One of The Washington Post's Ten Best Books of 2022. Finalist for the 2022 Kirkus Prize and the 2023 Dayton Literary Peace Prize. One of the New York Times' 10 Best California Books of 2022 and one of NPR's Best Books of 2022. A New York Times Book Review Editors' Choice.

"A wide and deep view of a dynamic, multiethnic Southern California . . . Susan Straight is an essential voice in American writing and in writing of the West." —The New York Times Book Review

From the National Book Award finalist Susan Straight, Mecca is a stunning epic tracing the intertwined lives of native Californians fighting for life and land
Johnny Frías has California in his blood. A descendant of the state's Indigenous people and Mexican settlers, he has Southern California's forgotten towns and canyons in his soul. He spends his days as a highway patrolman pulling over speeders, ignoring their racist insults, and pushing past the trauma of his rookie year, when he killed a man assaulting a young woman named Bunny, who ran from the scene, leaving Johnny without a witness. But like the Santa Ana winds that every year bring the risk of fire, Johnny's moment of action twenty years ago sparked a slow-burning chain of connections that unites a vibrant, complex cast of characters in ways they never see coming.

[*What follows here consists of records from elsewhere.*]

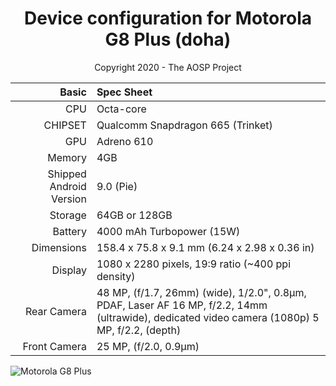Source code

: <h1 align="center"> Device configuration for Motorola G8 Plus (doha) </h1>
<p align="center"> Copyright 2020 - The AOSP Project </p>

Basic   | Spec Sheet
-------:|:-------------------------
CPU     | Octa-core
CHIPSET | Qualcomm Snapdragon 665 (Trinket)
GPU     | Adreno 610
Memory  | 4GB
Shipped Android Version | 9.0 (Pie)
Storage | 64GB or 128GB
Battery | 4000 mAh Turbopower (15W)
Dimensions | 158.4 x 75.8 x 9.1 mm (6.24 x 2.98 x 0.36 in)
Display | 1080 x 2280 pixels, 19:9 ratio (~400 ppi density)
Rear Camera  | 48 MP, (f/1.7, 26mm) (wide), 1/2.0", 0.8µm, PDAF, Laser AF 16 MP, f/2.2, 14mm (ultrawide), dedicated video camera (1080p) 5 MP, f/2.2, (depth)
Front Camera | 25 MP, (f/2.0, 0.9µm)

![Motorola G8 Plus](https://cdn2.gsmarena.com/vv/pics/motorola/motorola-moto-g8-plus-1.jpg "Motorola G8 Plus")

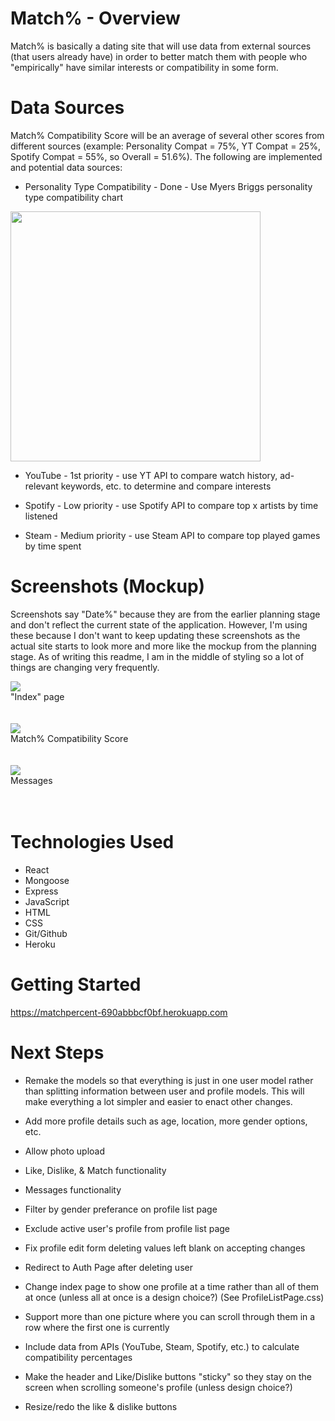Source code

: # Match% - Overview

Match% is basically a dating site that will use data from external sources (that users already have) in order to better match them with people who "empirically" have similar interests or compatibility in some form. 

# Data Sources
Match% Compatibility Score will be an average of several other scores from different sources (example: Personality Compat = 75%, YT Compat = 25%, Spotify Compat = 55%, so Overall = 51.6%). The following are implemented and potential data sources: 

- Personality Type Compatibility - Done - Use Myers Briggs personality type compatibility chart 

<img style="width: 400px;" src="README-pics/personality-chart.png">

- YouTube - 1st priority - use YT API to compare watch history, ad-relevant keywords, etc. to determine and compare interests

- Spotify - Low priority - use Spotify API to compare top x artists by time listened

- Steam - Medium priority - use Steam API to compare top played games by time spent



# Screenshots (Mockup)
Screenshots say "Date%" because they are from the earlier planning stage and don't reflect the current state of the application. However, I'm using these because I don't want to keep updating these screenshots as the actual site starts to look more and more like the mockup from the planning stage. As of writing this readme, I am in the middle of styling so a lot of things are changing very frequently.

<img src="README-pics/date%25index-esque page.png"> <br>
"Index" page <br><br><br>
<img src="README-pics/date%25 compat score 2.png"> <br>
Match% Compatibility Score <br><br><br>
<img src="README-pics/messages screen.png"> <br>
Messages <br><br><br>

# Technologies Used

- React
- Mongoose
- Express
- JavaScript
- HTML
- CSS
- Git/Github
- Heroku

# Getting Started

https://matchpercent-690abbbcf0bf.herokuapp.com

# Next Steps

- Remake the models so that everything is just in one user model rather than splitting information between user and profile models. This will make everything a lot simpler and easier to enact other changes.

- Add more profile details such as age, location, more gender options, etc.

- Allow photo upload

- Like, Dislike, & Match functionality

- Messages functionality

- Filter by gender preferance on profile list page

- Exclude active user's profile from profile list page

- Fix profile edit form deleting values left blank on accepting changes

- Redirect to Auth Page after deleting user

- Change index page to show one profile at a time rather than all of them at once (unless all at once is a design choice?) (See ProfileListPage.css)

- Support more than one picture where you can scroll through them in a row where the first one is currently

- Include data from APIs (YouTube, Steam, Spotify, etc.) to calculate compatibility percentages

- Make the header and Like/Dislike buttons "sticky" so they stay on the screen when scrolling someone's profile (unless design choice?)

- Resize/redo the like & dislike buttons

In Mecca, the celebrated novelist Susan Straight crafts an unforgettable American epic, examining race, history, family, and destiny through the interlocking stories of a group of native Californians all gasping for air. With sensitivity, furor, and a cinematic scope that captures California in all its injustice, history, and glory, she tells a story of the American West through the eyes of the people who built it—and continue to sustain it. As the stakes get higher and the intertwined characters in Mecca slam against barrier after barrier, they find that when push comes to shove, it's always better to push back.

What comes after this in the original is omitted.